Geliebt und gehasst … authentisch oder „taktlos“?

Dabei ist sich die Formation auch nicht zu schade, am konservativen Ende des modernen Moralaposteltums anzuecken. So bekamen Mädels, die sich im Scheinwerferlicht „oben ohne“ zeigten, einen vollen Becher Whisky-Cola ausgegeben. Kurzhaarige weibliche Fans werden indes mal eben grundsätzlich als Lesben tituliert. Kennzeichen der Band: Gnadenlose Ehrlichkeit. Seien es bis an den Rand der Demütigung kreisende Beleidigungen ihrer Fans auf der Bühne oder auch ein jüngst auf Facebook entarteter Shitstorm – die Berliner Elektrorock-Brigade ist bekannt und umstritten dafür, ihre Meinung unverblümt und ins Schwarze hinaus zu posaunen.

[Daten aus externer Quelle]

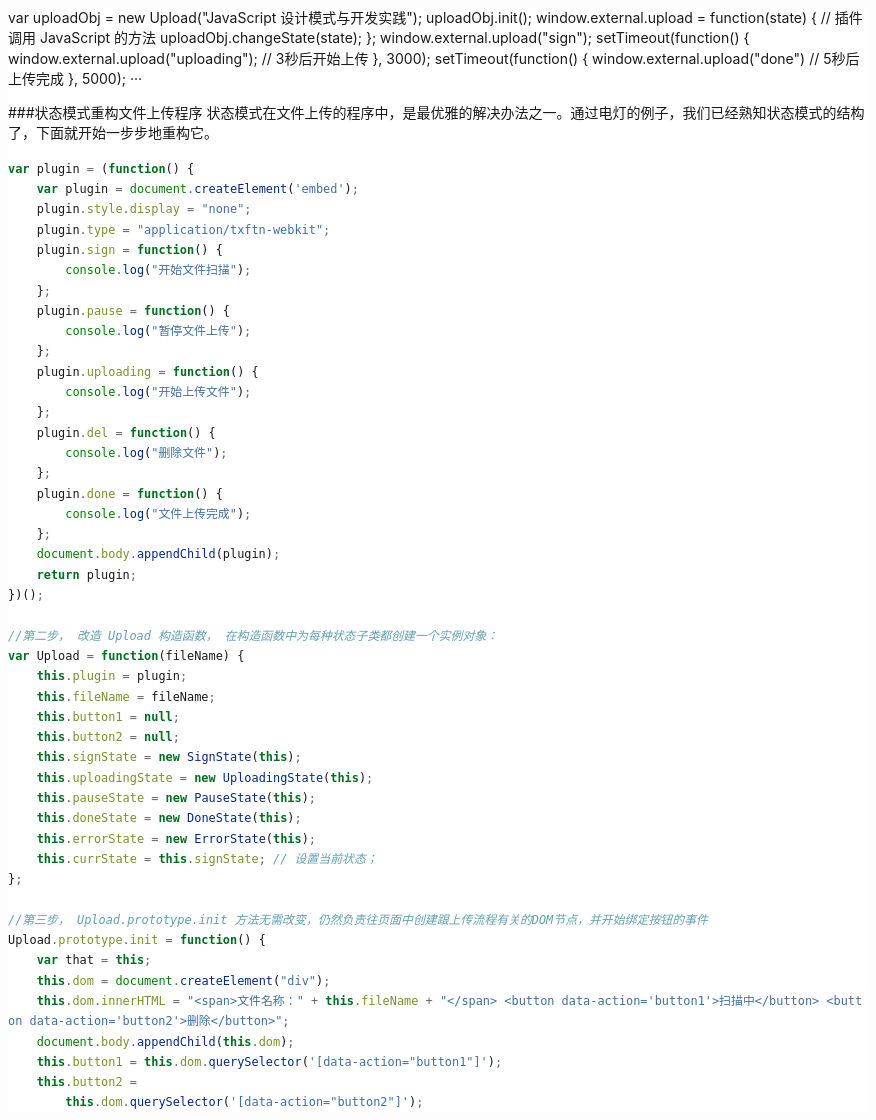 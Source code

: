 var uploadObj = new Upload("JavaScript 设计模式与开发实践");
uploadObj.init();
window.external.upload = function(state) { // 插件调用 JavaScript 的方法
    uploadObj.changeState(state);
};
window.external.upload("sign");
setTimeout(function() {
    window.external.upload("uploading"); // 3秒后开始上传
}, 3000);
setTimeout(function() {
    window.external.upload("done") // 5秒后上传完成
}, 5000);
···

###状态模式重构文件上传程序
状态模式在文件上传的程序中，是最优雅的解决办法之一。通过电灯的例子，我们已经熟知状态模式的结构了，下面就开始一步步地重构它。
```javascript
var plugin = (function() {
    var plugin = document.createElement('embed');
    plugin.style.display = "none";
    plugin.type = "application/txftn-webkit";
    plugin.sign = function() {
        console.log("开始文件扫描");
    };
    plugin.pause = function() {
        console.log("暂停文件上传");
    };
    plugin.uploading = function() {
        console.log("开始上传文件");
    };
    plugin.del = function() {
        console.log("删除文件");
    };
    plugin.done = function() {
        console.log("文件上传完成");
    };
    document.body.appendChild(plugin);
    return plugin;
})();

//第二步， 改造 Upload 构造函数， 在构造函数中为每种状态子类都创建一个实例对象：
var Upload = function(fileName) {
    this.plugin = plugin;
    this.fileName = fileName;
    this.button1 = null;
    this.button2 = null;
    this.signState = new SignState(this);
    this.uploadingState = new UploadingState(this);
    this.pauseState = new PauseState(this);
    this.doneState = new DoneState(this);
    this.errorState = new ErrorState(this);
    this.currState = this.signState; // 设置当前状态；
};

//第三步， Upload.prototype.init 方法无需改变，仍然负责往页面中创建跟上传流程有关的DOM节点，并开始绑定按钮的事件
Upload.prototype.init = function() {
    var that = this;
    this.dom = document.createElement("div");
    this.dom.innerHTML = "<span>文件名称：" + this.fileName + "</span> <button data-action='button1'>扫描中</button> <button data-action='button2'>删除</button>";
    document.body.appendChild(this.dom);
    this.button1 = this.dom.querySelector('[data-action="button1"]');
    this.button2 =
        this.dom.querySelector('[data-action="button2"]');
```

Ob sie dieses dann auch immer trifft, ließe sich wohl debattieren. So hatte sie auf ihrer Facebook-Seite pauschal angekündigt, in Zukunft Fans von ihren Konzerten ausschließen zu wollen, die mit T-Shirts der Böhsen Onkelz oder Frei.Wild erscheinen, da sie mit dem braunen Milieu nichts zu tun haben wollten. Es folgte eine deutschlandweite Entrüstungswelle von Fans, die sich alleine auf Grund ihrer musikalischen Interessen in die Nazi-Ecke gestellt sahen.

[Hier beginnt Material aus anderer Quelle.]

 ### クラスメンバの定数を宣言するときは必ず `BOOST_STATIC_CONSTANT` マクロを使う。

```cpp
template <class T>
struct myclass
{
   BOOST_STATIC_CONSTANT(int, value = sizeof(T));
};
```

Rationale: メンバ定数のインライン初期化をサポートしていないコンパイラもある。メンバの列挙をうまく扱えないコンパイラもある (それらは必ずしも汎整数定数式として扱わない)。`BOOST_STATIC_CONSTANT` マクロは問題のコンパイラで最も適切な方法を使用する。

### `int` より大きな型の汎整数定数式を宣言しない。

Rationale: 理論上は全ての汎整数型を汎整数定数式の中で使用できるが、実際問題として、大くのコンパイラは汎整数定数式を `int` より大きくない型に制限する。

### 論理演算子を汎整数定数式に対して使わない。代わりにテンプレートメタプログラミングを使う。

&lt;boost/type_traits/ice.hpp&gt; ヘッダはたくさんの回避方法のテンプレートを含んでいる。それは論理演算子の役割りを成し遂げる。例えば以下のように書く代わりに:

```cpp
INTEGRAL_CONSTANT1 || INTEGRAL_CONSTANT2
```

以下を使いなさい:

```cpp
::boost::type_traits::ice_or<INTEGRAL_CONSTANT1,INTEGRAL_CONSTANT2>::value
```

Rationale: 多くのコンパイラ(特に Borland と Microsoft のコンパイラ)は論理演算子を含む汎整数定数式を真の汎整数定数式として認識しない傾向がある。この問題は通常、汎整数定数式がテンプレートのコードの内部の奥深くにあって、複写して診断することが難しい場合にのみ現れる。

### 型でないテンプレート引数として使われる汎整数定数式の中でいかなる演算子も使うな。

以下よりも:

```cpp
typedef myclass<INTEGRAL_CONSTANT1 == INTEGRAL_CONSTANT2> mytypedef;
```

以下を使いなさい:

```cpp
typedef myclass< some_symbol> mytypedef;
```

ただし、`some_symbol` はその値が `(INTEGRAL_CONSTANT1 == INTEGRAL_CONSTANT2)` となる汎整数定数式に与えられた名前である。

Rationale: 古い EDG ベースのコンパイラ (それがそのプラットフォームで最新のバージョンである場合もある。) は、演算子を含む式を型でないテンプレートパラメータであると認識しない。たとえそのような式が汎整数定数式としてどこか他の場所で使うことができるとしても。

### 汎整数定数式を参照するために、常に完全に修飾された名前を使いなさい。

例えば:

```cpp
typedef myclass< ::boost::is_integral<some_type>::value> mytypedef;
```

Für Aufmerksamkeit sorgte auch Keyboarder Joe, als er während des Berliner Konzerts am 26. Januar 2013 auf der Bühne seinem Lebensgefährten Holger einen Heiratsantrag machte. Mutig und provokant, dabei zumeist authentisch. Eines können Jennifer Rostock zweifelsohne: Polarisieren, auch fernab ihrer Musik. Und das scheint ein Erfolgsrezept in deutschen Landen zu sein, wie uns schon Sammy Amara von den Broilers jüngst auf dem Wacken 2012 aufschlüsselte:
„[…] das heißt, die Einen feiern es ganz hart ab, während die Anderen es richtig scheiße finden! Lauwarm wird nie funktionieren.“
Recht untypisch für ihr punkiges Auftreten und die elektronisch aspirierten Töne irgendwo zwischen Indie-Mucke mit keckem Wortgebeize und eingängigem Pop-Rock steht die Band bei Warner Music unter Vertrag und erfreut sich eines stetig wachsenden Besucherzustroms. Ohne neues Album, dafür aber mit „vielen alten Liedern – neu arrangiert“, tourte die Band auch in den ersten Monaten des Jahres 2013 wieder durch Deutschland und besuchte dabei gleich 2x die Hansestadt Hamburg. Ganz im Stile ihres ersten Live-Albums aus Berlin wurde auf der Bühne teilweise sehr stark von den Alben-Versionen der Lieder abgewichen. Natürlich nutzten wir die Chance und luden die Jungs und das Mädel zum Interview. Letztere hatte leider trotz nachdrücklicher Bitte keine Lust, sich mit uns vor die Kamera zu setzen. So verblieben wir mit dem sympathisch-extrovertierten Bassisten Chris Deckert und einem leidlich gelangweilten Drummer Chris Kohl auf einem improvisierten Sofa im Hamburger Kaiserkeller und sprachen über manch eine Kontroverse, welche die Band seit Jahr und Tag umgibt.

Kellergespräche

Wie lief die Deutschland-Tournée 2013? Wie kommt es, dass gerade die Konzerte in Hamburg meist binnen kürzester Zeit ausverkauft sind? Wie fühlt man sich, nach nur 2 Tagen Pause schon wieder in ein- und derselben Stadt zu spielen – alles Wiederholung oder bleibt man da frisch und gespannt auf das, was kommt? Wieviel Freiheit hat eine Band beim Neuarrangieren alter Lieder? Und: Läuft man damit nicht Gefahr, Fans zu verärgern, die auf der Bühne erwarten, was sie vom Album kennen? Wie schafft es eine Band, Gastmusiker aus den Gefilden des Extreme Metal der Marke Mathcore, Hip Hop und Indie auf eine einzige Bühne zu laden und damit beim sonst stilistisch eher zerstrittenen Publikum anzukommen?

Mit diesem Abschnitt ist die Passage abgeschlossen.